La phrase en exergue, qui entame l’entrée de ce dimanche 28 décembre 2008, est extraite du blog que l’écrivain reconnu a inauguré le 18 septembre 2007 avec pour seul objectif celui de se distraire d’un roman en cours. Mais très vite il se prend au jeu, fasciné par cet espace de liberté, "cette forme d’invention dans le deuxième monde que constitue aujourd’hui Internet, point si virtuel qu’on le dit". Si l’appellation L’autofictif est à première vue un anti-titre, d’après son auteur il correspond néanmoins à l’entreprise : se perdre dans un espace où s’estompent les frontières entre réalité et fiction.
[Livres reçus]
[+] Éric Chevillard, L’Autofictif. Journal 2007-2008, éditions de l’Arbre vengeur, 2009, 253 pages, 15 €, EAN 13 : 9-782916-1413-74. [Parution en librairie : 20 janvier 2009]
Comment échapper à ce genre honni de l’autofiction ? Pourquoi pas par l’art d’"équeuter les haricots" ?… Du genre : "J’ai compté 807 brins d’herbe, puis je me suis arrêté. La pelouse était vaste encore" (18 septembre 2007). C’est dire que cette "chronique nerveuse ou énervée d’une vie dans la tension particulière de chaque jour" mêle broutilles et choses sérieuses, petits riens et réflexions critiques, drôleries et propos grinçants, humour (noir) et (auto)ironie. Pour vous mettre l’eau à la bouche :
"Le nom de l’auteur, indépendamment de sa personne, compte pour beaucoup dans la perception que l’on a de son œuvre. […] L’auteur américain arrive porté par un riff de guitare tandis que Chevillard reste embarrassé de Nisard" (3 décembre 2007).

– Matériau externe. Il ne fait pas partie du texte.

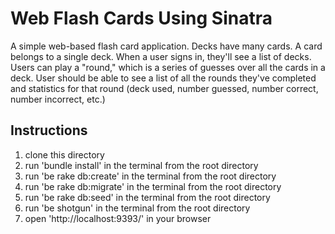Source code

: # Web Flash Cards Using Sinatra

A simple web-based flash card application. Decks have many cards.  A card belongs to a single deck.  When a user signs in, they'll see a list of decks. Users can play a "round," which is a series of guesses over all the cards in a deck.  User should be able to see a list of all the rounds they've completed and statistics for that round (deck used, number guessed, number correct, number incorrect, etc.)

## Instructions
1. clone this directory
2. run 'bundle install' in the terminal from the root directory
3. run 'be rake db:create' in the terminal from the root directory
4. run 'be rake db:migrate' in the terminal from the root directory
5. run 'be rake db:seed' in the terminal from the root directory
6. run 'be shotgun' in the terminal from the root directory
7. open 'http://localhost:9393/' in your browser
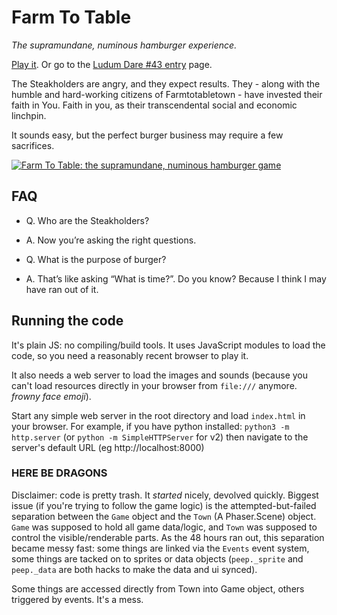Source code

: # Farm To Table

*The supramundane, numinous hamburger experience.*

[Play it](https://mrspeaker.github.io/ld43/). Or go to the [Ludum Dare #43 entry](https://ldjam.com/events/ludum-dare/43/farm-to-table) page.

The Steakholders are angry, and they expect results. They - along with the humble and hard-working citizens of Farmtotabletown - have invested their faith in You. Faith in you, as their transcendental social and economic linchpin.

It sounds easy, but the perfect burger business may require a few sacrifices.

[![Farm To Table: the supramundane, numinous hamburger game](https://user-images.githubusercontent.com/129330/49464377-93742500-f7af-11e8-82d7-e7873d0a2a3a.png)](https://mrspeaker.github.io/ld43/)

## FAQ

* Q. Who are the Steakholders?
* A. Now you’re asking the right questions.

* Q. What is the purpose of burger?
* A. That’s like asking “What is time?”. Do you know? Because I think I may have ran out of it.


## Running the code

It's plain JS: no compiling/build tools. It uses JavaScript modules to load the code, so you need a reasonably recent browser to play it.

It also needs a web server to load the images and sounds (because you can't load resources directly in your browser from `file:///` anymore. *frowny face emoji*).

Start any simple web server in the root directory and load `index.html` in your browser. For example, if you have python installed: `python3 -m http.server` (or `python -m SimpleHTTPServer` for v2) then navigate to the server's default URL (eg http://localhost:8000)

### HERE BE DRAGONS

Disclaimer: code is pretty trash. It *started* nicely, devolved quickly. Biggest issue (if you're trying to follow the game logic) is the attempted-but-failed separation between the `Game` object and the `Town` (A Phaser.Scene) object. `Game` was supposed to hold all game data/logic, and `Town` was supposed to control the visible/renderable parts. As the 48 hours ran out, this separation became messy fast: some things are linked via the `Events` event system, some things are tacked on to sprites or data objects (`peep._sprite` and `peep._data` are both hacks to make the data and ui synced).

Some things are accessed directly from Town into Game object, others triggered by events. It's a mess.   
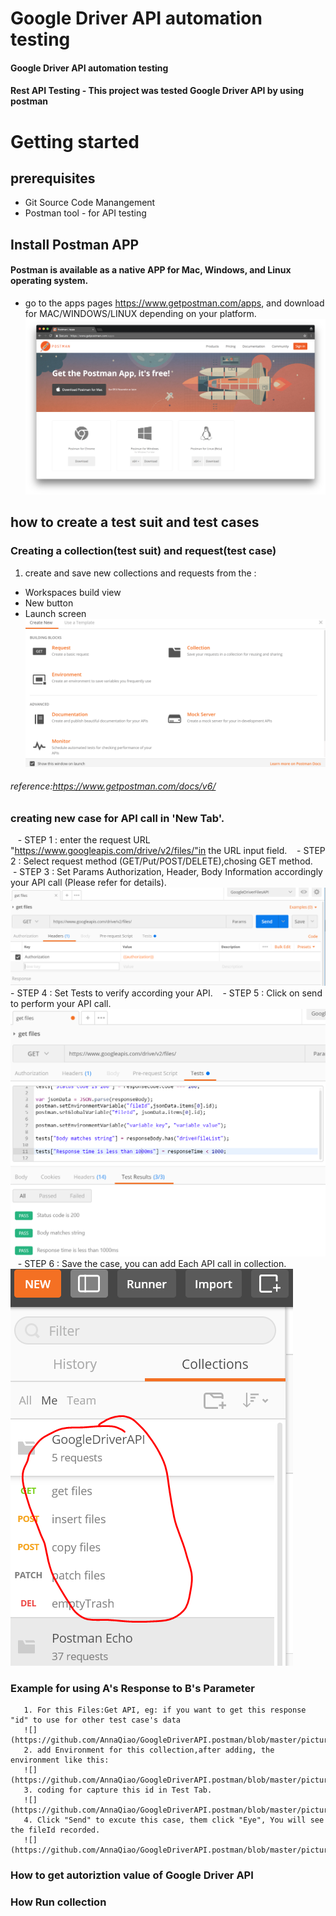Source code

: # Google Driver API automation testing 
#### Google Driver API automation testing
#### Rest API Testing - This project was tested Google Driver API by using postman
# Getting started
## prerequisites
- Git Source Code Manangement
- Postman tool - for API testing
## Install Postman APP
#### Postman is available as a native APP for Mac, Windows, and Linux operating system.
-  go to the apps pages https://www.getpostman.com/apps, and download for MAC/WINDOWS/LINUX depending on your platform.
![](https://github.com/AnnaQiao/GoogleDriverAPI.postman/blob/master/pictures/download%20postman%20app.png)
## how to create a test suit and test cases
### Creating a collection(test suit) and request(test case)
  1. create and save new collections and requests from the :
   - Workspaces build view
   - New button
   - Launch screen
   ![](https://github.com/AnnaQiao/GoogleDriverAPI.postman/blob/master/pictures/launch%20screen.PNG)
   ###### reference:https://www.getpostman.com/docs/v6/
 ### creating new case for API call in 'New Tab'.
    -  STEP 1 : enter the request URL "https://www.googleapis.com/drive/v2/files/"in the URL input field.
    -  STEP 2 : Select request method (GET/Put/POST/DELETE),chosing GET method.
    -  STEP 3 : Set Params Authorization, Header, Body Information accordingly your API call (Please refer for details).
     ![](https://github.com/AnnaQiao/GoogleDriverAPI.postman/blob/master/pictures/demo-.PNG)
    - STEP 4 : Set Tests to verify according your API.
    - STEP 5 : Click on send to perform your API call.
   ![](https://github.com/AnnaQiao/GoogleDriverAPI.postman/blob/master/pictures/testresult.PNG)
    - STEP 6 :  Save the case, you can add Each API call in collection. 
   ![](https://github.com/AnnaQiao/GoogleDriverAPI.postman/blob/master/pictures/requests%20in%20collection.PNG)
 ### Example for using A's Response to B's Parameter
       1. For this Files:Get API, eg: if you want to get this response "id" to use for other test case's data 
       ![](https://github.com/AnnaQiao/GoogleDriverAPI.postman/blob/master/pictures/response.PNG)
       2. add Environment for this collection,after adding, the environment like this:
       ![](https://github.com/AnnaQiao/GoogleDriverAPI.postman/blob/master/pictures/environment.PNG)
       3. coding for capture this id in Test Tab.
       ![](https://github.com/AnnaQiao/GoogleDriverAPI.postman/blob/master/pictures/Capture.PNG)
       4. Click "Send" to excute this case, them click "Eye", You will see the fileId recorded.
       ![](https://github.com/AnnaQiao/GoogleDriverAPI.postman/blob/master/pictures/GetID.PNG)
 ### How to get autoriztion value of Google Driver API
 ### How Run collection 
   
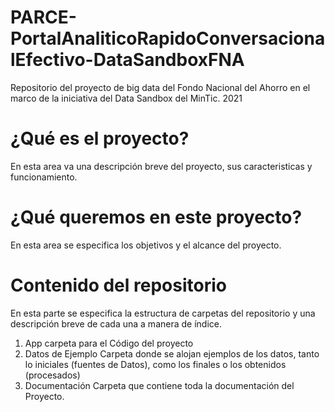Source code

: # PARCE-PortalAnaliticoRapidoConversacionalEfectivo-DataSandboxFNA
Repositorio del proyecto de big data del Fondo Nacional del Ahorro en el marco de la iniciativa del Data Sandbox del MinTic. 2021

# ¿Qué es el proyecto?

En esta area va una descripción breve del proyecto, sus caracteristicas y funcionamiento. 

# ¿Qué queremos en este proyecto?

En esta area se especifica los objetivos y el alcance del proyecto.

# Contenido del repositorio

En esta parte se especifica la estructura de carpetas del repositorio y una descripción breve de cada una a manera de índice.

1. App                   carpeta para el Código del proyecto
2. Datos de Ejemplo      Carpeta donde se alojan ejemplos de los datos, tanto lo iniciales (fuentes de Datos), como los finales o los obtenidos (procesados)
3. Documentación         Carpeta que contiene toda la documentación del Proyecto.
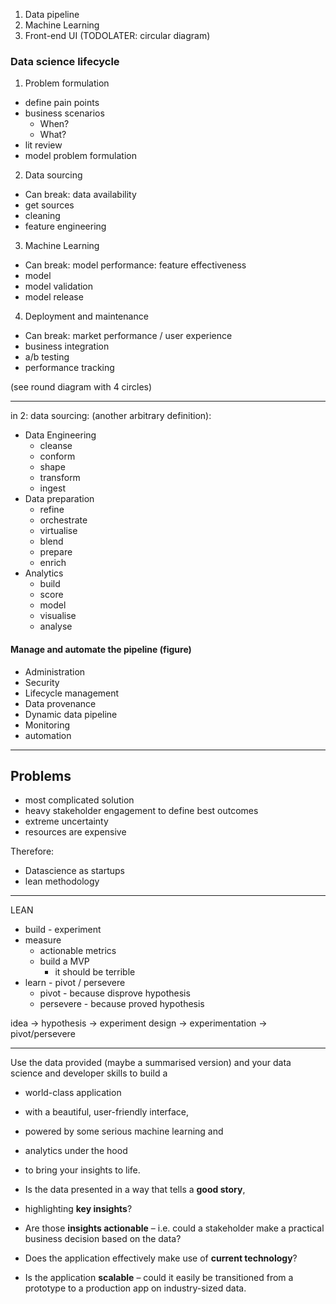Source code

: 
1. Data pipeline
2. Machine Learning
3. Front-end UI
(TODOLATER: circular diagram)

### Data science lifecycle

1. Problem formulation
  - define pain points
  - business scenarios
    - When?
    - What?
  - lit review
  - model problem formulation
2. Data sourcing
  - Can break: data availability
  - get sources
  - cleaning
  - feature engineering


3. Machine Learning
  - Can break: model performance: feature effectiveness
  - model
  - model validation
  - model release
4. Deployment and maintenance
  - Can break: market performance / user experience
  - business integration
  - a/b testing
  - performance tracking

(see round diagram with 4 circles)

-----------------------

in 2: data sourcing:
(another arbitrary definition):

- Data Engineering
  - cleanse
  - conform
  - shape
  - transform
  - ingest
- Data preparation
  - refine
  - orchestrate
  - virtualise
  - blend
  - prepare
  - enrich
- Analytics
  - build
  - score
  - model
  - visualise
  - analyse


#### Manage and automate the pipeline (figure)
- Administration
- Security
- Lifecycle management
- Data provenance
- Dynamic data pipeline
- Monitoring
- automation


-----------------------

## Problems

- most complicated solution
- heavy stakeholder engagement to define best outcomes
- extreme uncertainty
- resources are expensive

Therefore:
- Datascience as startups
- lean methodology

---------------------------

LEAN
- build - experiment
- measure 
  - actionable metrics
  - build a MVP
    - it should be terrible
- learn - pivot / persevere
  - pivot - because disprove hypothesis
  - persevere - because proved hypothesis


idea -> hypothesis -> experiment design -> experimentation -> pivot/persevere

-----------------------

Use the data provided (maybe a summarised version) and your data science and developer skills to build a 

- world-class application 
- with a beautiful, user-friendly interface, 
- powered by some serious machine learning and 
- analytics under the hood 
- to bring your insights to life.

- Is the data presented in a way that tells a **good story**, 
- highlighting **key insights**?
- Are those **insights actionable** – i.e. could a stakeholder make a practical business decision based on the data?
- Does the application effectively make use of **current technology**?
- Is the application **scalable** – could it easily be transitioned from a prototype to a production app on industry-sized data.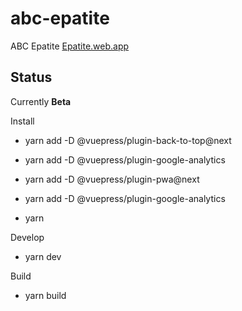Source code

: # abc-epatite

ABC Epatite
[Epatite.web.app](https://epatite.web.app)

## Status

Currently **Beta**

Install

- yarn add -D @vuepress/plugin-back-to-top@next
- yarn add -D @vuepress/plugin-google-analytics
- yarn add -D @vuepress/plugin-pwa@next
- yarn add -D @vuepress/plugin-google-analytics

- yarn

Develop

- yarn dev

Build

- yarn build
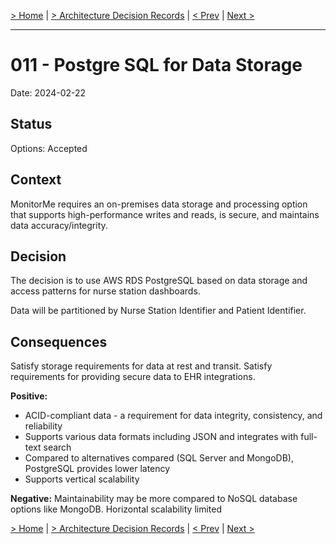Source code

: [> Home](../README.md)  |  [> Architecture Decision Records](README.md) |  [< Prev](010-Interoperability.md)  |  [Next >](../5.%20Proposed%20Solution/README.md)

---

# 011 - Postgre SQL for Data Storage

Date: 2024-02-22

## Status

Options: Accepted

## Context

MonitorMe requires an on-premises data storage and processing option that supports high-performance writes and reads, is secure, and maintains data accuracy/integrity.

## Decision

The decision is to use AWS RDS PostgreSQL based on data storage and access patterns for nurse station dashboards.

Data will be partitioned by Nurse Station Identifier and Patient Identifier.

## Consequences
Satisfy storage requirements for data at rest and transit. Satisfy requirements for providing secure data to EHR integrations.

**Positive:**

- ACID-compliant data - a requirement for data integrity, consistency, and reliability
- Supports various data formats including JSON and integrates with full-text search
- Compared to alternatives compared (SQL Server and MongoDB), PostgreSQL provides lower latency
- Supports vertical scalability

**Negative:**
Maintainability may be more compared to NoSQL database options like MongoDB.
Horizontal scalability limited


[> Home](../README.md)  |  [> Architecture Decision Records](README.md) |  [< Prev](010-Interoperability.md)  |  [Next >](./5.%20Proposed%20Solution/README.md)
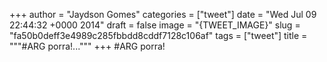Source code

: 
+++
author = "Jaydson Gomes"
categories = ["tweet"]
date = "Wed Jul 09 22:44:32 +0000 2014"
draft = false
image = "{TWEET_IMAGE}"
slug = "fa50b0deff3e4989c285fbbdd8cddf7128c106af"
tags = ["tweet"]
title = """#ARG porra!..."""
+++
#ARG porra!
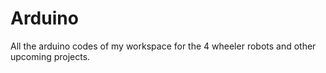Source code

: # Arduino
 All the arduino codes of my workspace for the 4 wheeler robots and other upcoming projects.
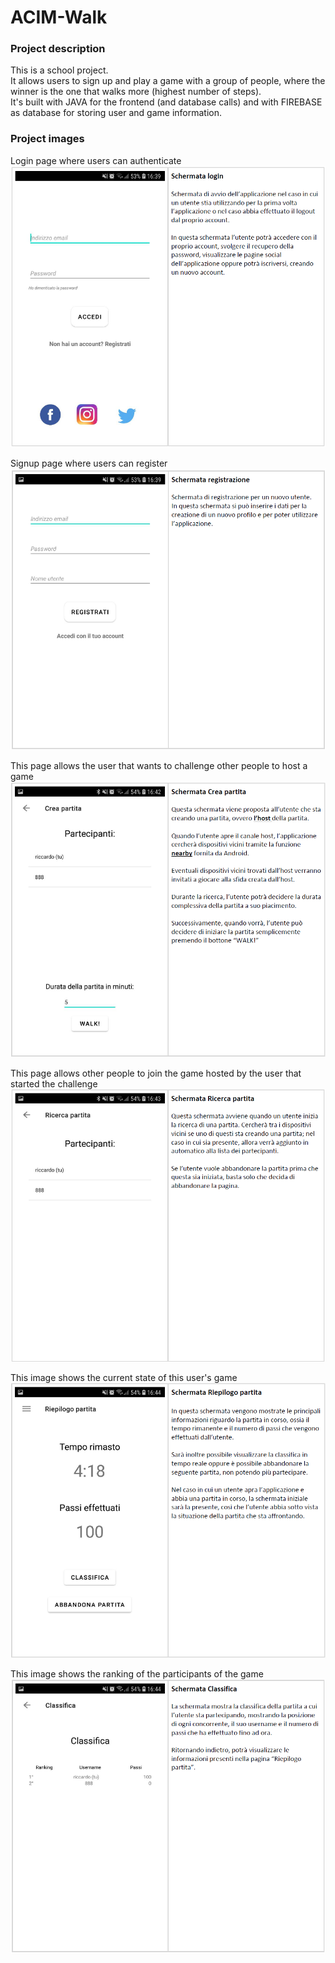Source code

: # ACIM-Walk

### Project description
This is a school project.\
It allows users to sign up and play a game with a group of people, where the winner is the one that walks more (highest number of steps).\
It's built with JAVA for the frontend (and database calls) and with FIREBASE as database for storing user and game information.


### Project images

Login page where users can authenticate
[![](https://github.com/UniveIngSw2020/ACIM-Walk/blob/main/screen/login.PNG)](#)

Signup page where users can register
[![](https://github.com/UniveIngSw2020/ACIM-Walk/blob/main/screen/registrati.PNG)](#)

This page allows the user that wants to challenge other people to host a game
[![](https://github.com/UniveIngSw2020/ACIM-Walk/blob/main/screen/crea_partita.PNG)](#)

This page allows other people to join the game hosted by the user that started the challenge
[![](https://github.com/UniveIngSw2020/ACIM-Walk/blob/main/screen/cerca_partita.PNG)](#)

This image shows the current state of this user's game
[![](https://github.com/UniveIngSw2020/ACIM-Walk/blob/main/screen/riepilogo.PNG)](#)

This image shows the ranking of the participants of the game
[![](https://github.com/UniveIngSw2020/ACIM-Walk/blob/main/screen/classifica.PNG)](#)
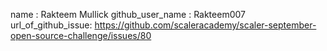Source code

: name : Rakteem Mullick
github_user_name : Rakteem007
url_of_github_issue: https://github.com/scaleracademy/scaler-september-open-source-challenge/issues/80
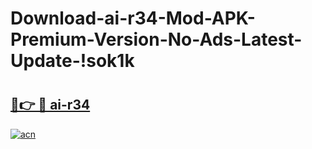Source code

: # Download-ai-r34-Mod-APK-Premium-Version-No-Ads-Latest-Update-!sok1k

# <h2><a href="https://jpqtis.esa.edu.pl?title=ai-r34&ref=sok1k">🔗👉 🔴 ai-r34</a></h2>

[![acn](https://github.com/user-attachments/assets/0f9c940e-d8b0-45ae-aac7-cd30a18b3e1c)](https://jpqtis.esa.edu.pl?title=ai-r34&ref=sok1k)

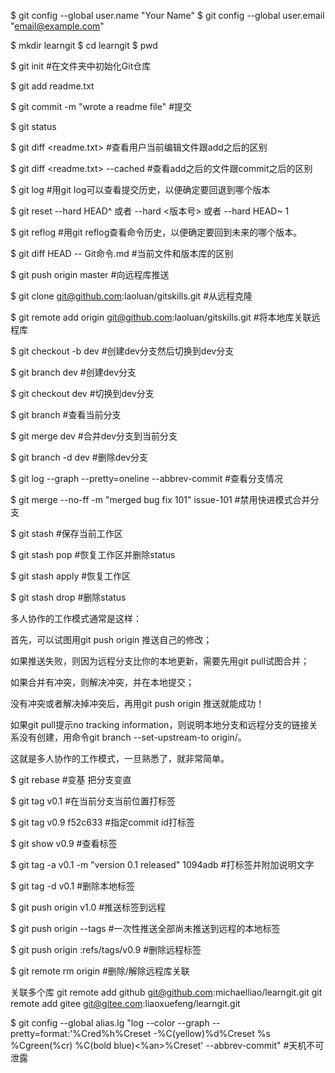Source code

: $ git config --global user.name "Your Name"
$ git config --global user.email "email@example.com"

$ mkdir learngit
$ cd learngit
$ pwd

$ git init #在文件夹中初始化Git仓库

$ git add readme.txt

$ git commit -m "wrote a readme file" #提交

$ git status

$ git diff <readme.txt> #查看用户当前编辑文件跟add之后的区别

$ git diff <readme.txt> --cached #查看add之后的文件跟commit之后的区别

$ git log #用git log可以查看提交历史，以便确定要回退到哪个版本

$ git reset --hard HEAD^ 或者 --hard <版本号> 或者 --hard HEAD~ 1

$ git reflog #用git reflog查看命令历史，以便确定要回到未来的哪个版本。

$ git diff HEAD -- Git命令.md #当前文件和版本库的区别

$ git push origin master #向远程库推送

$ git clone git@github.com:laoluan/gitskills.git #从远程克隆

$ git remote add origin git@github.com:laoluan/gitskills.git #将本地库关联远程库

$ git checkout -b dev #创建dev分支然后切换到dev分支

$ git branch dev #创建dev分支

$ git checkout dev #切换到dev分支

$ git branch #查看当前分支

$ git merge dev #合并dev分支到当前分支

$ git branch -d dev #删除dev分支

$ git log --graph --pretty=oneline --abbrev-commit #查看分支情况

$ git merge --no-ff -m "merged bug fix 101" issue-101 #禁用快进模式合并分支

$ git stash #保存当前工作区

$ git stash pop #恢复工作区并删除status

$ git stash apply #恢复工作区

$ git stash drop #删除status


多人协作的工作模式通常是这样：

首先，可以试图用git push origin <branch-name>推送自己的修改；

如果推送失败，则因为远程分支比你的本地更新，需要先用git pull试图合并；

如果合并有冲突，则解决冲突，并在本地提交；

没有冲突或者解决掉冲突后，再用git push origin <branch-name>推送就能成功！

如果git pull提示no tracking information，则说明本地分支和远程分支的链接关系没有创建，用命令git branch --set-upstream-to <branch-name> origin/<branch-name>。

这就是多人协作的工作模式，一旦熟悉了，就非常简单。


$ git rebase #变基 把分支变直

$ git tag v0.1 #在当前分支当前位置打标签

$ git tag v0.9 f52c633 #指定commit id打标签

$ git show v0.9 #查看标签

$ git tag -a v0.1 -m "version 0.1 released" 1094adb #打标签并附加说明文字

$ git tag -d v0.1 #删除本地标签

$ git push origin v1.0 #推送标签到远程

$ git push origin --tags #一次性推送全部尚未推送到远程的本地标签

$ git push origin :refs/tags/v0.9 #删除远程标签

$ git remote rm origin #删除/解除远程库关联

关联多个库 git remote add github git@github.com:michaelliao/learngit.git git remote add gitee git@gitee.com:liaoxuefeng/learngit.git

$ git config --global alias.lg "log --color --graph --pretty=format:'%Cred%h%Creset -%C(yellow)%d%Creset %s %Cgreen(%cr) %C(bold blue)<%an>%Creset' --abbrev-commit" #天机不可泄露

"Aujourd’hui l’écrivain est devenu précautionneux comme la plupart de ses contemporains. Il ne fume ni ne boit. Il entretient son corps. Il court. Il fait des longueurs. Ses urines sont claires. Il vivra vieux. Il publiera longtemps. Étrangement, cette littérature bio semble cependant dépourvue des vitamines revigorantes que l’on trouvait jadis dans les productions imbibées d’alcool, de tabac et de café des écrivains dopés" (26 juillet 2008).
Du blog au volume le work in progress se fait œuvre – avec un début (18 septembre 2007) et une fin (17 septembre 2008). Et pour la suite, RV chaque jour sur L’autofictif…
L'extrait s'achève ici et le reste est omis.